As an electrician, you work as a subcontractor on home and business projects. You love your job; it is the business side of things you would rather not handle. But signing up for jobs and looking over contracts is necessary for your livelihood.
You finish the job. The owner and the city are happy with what you have done. Now you wait for your payment from the contractor. And you wait. And you wait some more. The contractor is refusing to pay you and will not give a reason. Can you sue him? What are your options?
A mechanic’s lien is a legal claim against the property on which you are working. Read over the contract you signed with the general contractor. Some contractors may put wording in that you cannot file a mechanic’s lien.
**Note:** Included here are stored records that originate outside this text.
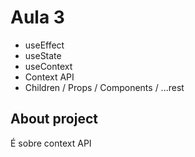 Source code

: # Aula 3

- useEffect
- useState
- useContext
- Context API
- Children / Props / Components / ...rest

## About project

É sobre context API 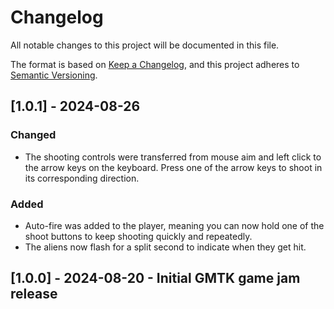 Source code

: # Changelog

All notable changes to this project will be documented in this file.

The format is based on [Keep a Changelog](https://keepachangelog.com/en/1.1.0/), and this project adheres to [Semantic Versioning](https://semver.org/spec/v2.0.0.html).

## [1.0.1] - 2024-08-26

### Changed

- The shooting controls were transferred from mouse aim and left click to the arrow keys on the keyboard. Press one of the arrow keys to shoot in its corresponding direction.

### Added

- Auto-fire was added to the player, meaning you can now hold one of the shoot buttons to keep shooting quickly and repeatedly.
- The aliens now flash for a split second to indicate when they get hit.

## [1.0.0] - 2024-08-20 - Initial GMTK game jam release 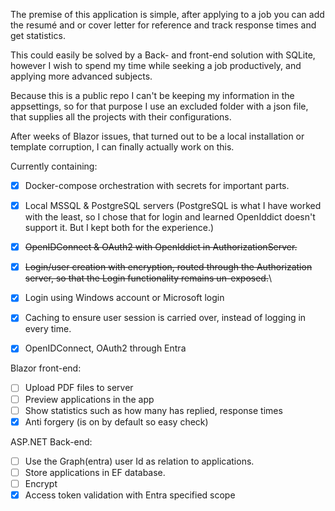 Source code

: The premise of this application is simple, after applying to a job you can add the resumé and or cover letter for reference and track response times and get statistics.


This could easily be solved by a Back- and front-end solution with SQLite, however I wish to spend my time while seeking a job productively, and applying more advanced subjects. 

Because this is a public repo I can't be keeping my information in the appsettings, so for that purpose I use an excluded folder with a json file, that supplies all the projects with their configurations.

After weeks of Blazor issues, that turned out to be a local installation or template corruption, I can finally actually work on this.

Currently containing:
- [x] Docker-compose orchestration with secrets for important parts.
- [x] Local MSSQL & PostgreSQL servers  (PostgreSQL is what I have worked with the least, so I chose that for login and learned OpenIddict doesn't support it. But I kept both for the experience.)
- [x] ~~OpenIDConnect & OAuth2 with OpenIddict in AuthorizationServer.~~
- [x] ~~Login/user creation with encryption, routed through the Authorization server, so that the Login functionality remains un-exposed.~~\
- [x] Login using Windows account or Microsoft login
- [x] Caching to ensure user session is carried over, instead of logging in every time.       
- [x] OpenIDConnect, OAuth2 through Entra





Blazor front-end:
- [ ] Upload PDF files to server
- [ ] Preview applications in the app
- [ ] Show statistics such as how many has replied, response times
- [x] Anti forgery (is on by default so easy check) 

ASP.NET Back-end:
- [ ] Use the Graph(entra) user Id as relation to applications.
- [ ] Store applications in EF database.
- [ ] Encrypt
- [x] Access token validation with Entra specified scope
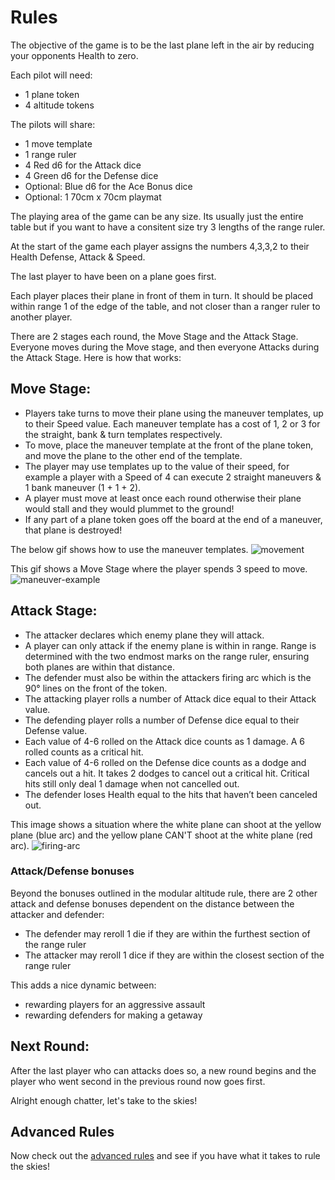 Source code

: # Rules

The objective of the game is to be the last plane left in the air by reducing your opponents Health to zero.

Each pilot will need:

- 1 plane token
- 4 altitude tokens

The pilots will share:

- 1 move template
- 1 range ruler
- 4 Red d6 for the Attack dice
- 4 Green d6 for the Defense dice
- Optional: Blue d6 for the Ace Bonus dice
- Optional: 1 70cm x 70cm playmat

The playing area of the game can be any size. Its usually just the entire table but if you want to have a consitent size try 3 lengths of the range ruler.

At the start of the game each player assigns the numbers 4,3,3,2 to their Health Defense, Attack & Speed.

The last player to have been on a plane goes first.

Each player places their plane in front of them in turn.
It should be placed within range 1 of the edge of the table, and not closer than a ranger ruler to another player.

There are 2 stages each round, the Move Stage and the Attack Stage.
Everyone moves during the Move stage, and then everyone Attacks during the Attack Stage. Here is how that works:

## Move Stage:

- Players take turns to move their plane using the maneuver templates, up to their Speed value. Each maneuver template has a cost of 1, 2 or 3 for the straight, bank & turn templates respectively.
- To move, place the maneuver template at the front of the plane token, and move the plane to the other end of the template.
- The player may use templates up to the value of their speed, for example a player with a Speed of 4 can execute 2 straight maneuvers & 1 bank maneuver (1 + 1 + 2).
- A player must move at least once each round otherwise their plane would stall and they would plummet to the ground!
- If any part of a plane token goes off the board at the end of a maneuver, that plane is destroyed!

The below gif shows how to use the maneuver templates.
![movement](https://user-images.githubusercontent.com/91621088/167208819-c5c2eedb-7fd1-4cb4-945c-70a1b26c79bf.gif)

This gif shows a Move Stage where the player spends 3 speed to move.
![maneuver-example](https://user-images.githubusercontent.com/91621088/166423425-fbc0e7bf-2f76-4b47-92a3-d33456841918.gif)

## Attack Stage:

- The attacker declares which enemy plane they will attack.
- A player can only attack if the enemy plane is within in range. Range is determined with the two endmost marks on the range ruler, ensuring both planes are within that distance.
- The defender must also be within the attackers firing arc which is the 90° lines on the front of the token.
- The attacking player rolls a number of Attack dice equal to their Attack value.
- The defending player rolls a number of Defense dice equal to their Defense value.
- Each value of 4-6 rolled on the Attack dice counts as 1 damage. A 6 rolled counts as a critical hit.
- Each value of 4-6 rolled on the Defense dice counts as a dodge and cancels out a hit. It takes 2 dodges to cancel out a critical hit. Critical hits still only deal 1 damage when not cancelled out.
- The defender loses Health equal to the hits that haven’t been canceled out.

This image shows a situation where the white plane can shoot at the yellow plane (blue arc) and the yellow plane CAN'T shoot at the white plane (red arc).
![firing-arc](https://user-images.githubusercontent.com/91621088/167209670-d14cfa27-6109-4bee-8a9e-e8c88d571aa2.jpg)

### Attack/Defense bonuses

Beyond the bonuses outlined in the modular altitude rule, there are 2 other attack and defense bonuses dependent on the distance between the attacker and defender:

- The defender may reroll 1 die if they are within the furthest section of the range ruler
- The attacker may reroll 1 dice if they are within the closest section of the range ruler

This adds a nice dynamic between:

- rewarding players for an aggressive assault
- rewarding defenders for making a getaway

## Next Round:

After the last player who can attacks does so, a new round begins and the player who went second in the previous round now goes first.

Alright enough chatter, let's take to the skies!

## Advanced Rules

Now check out the <a href="https://squadronleader.netlify.app/advanced_rules">advanced rules</a> and see if you have what it takes to rule the skies!
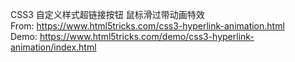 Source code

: CSS3 自定义样式超链接按钮 鼠标滑过带动画特效  
From: https://www.html5tricks.com/css3-hyperlink-animation.html  
Demo: https://www.html5tricks.com/demo/css3-hyperlink-animation/index.html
You can file for a mechanic’s lien in New Jersey, but be aware of the deadlines. For a residential lien, you must file within 120 days of your last day of providing labor or materials. On other projects, you have 90 days to file.
In some cases, an owner will ask the general contractor to take out a payment bond. The bond ensures the subcontractor gets paid, enabling other work gets done on time. You can file a claim against the payment bond, and the surety company may pay part of what the contractor owes you. The deadline to file a claim depends on the surety company.
If you decide to go down this avenue, it may cost you more money than what you are asking for from the contractor. The New Jersey Prompt Payment Act provides a remedy for you if you do not get paid. If you have performed to the standards of the contract, you may receive your payment within 10 days of the billing date.
Make sure to document everything you do during the job. Keep copies of your invoices. You may need proof if you have to go to court.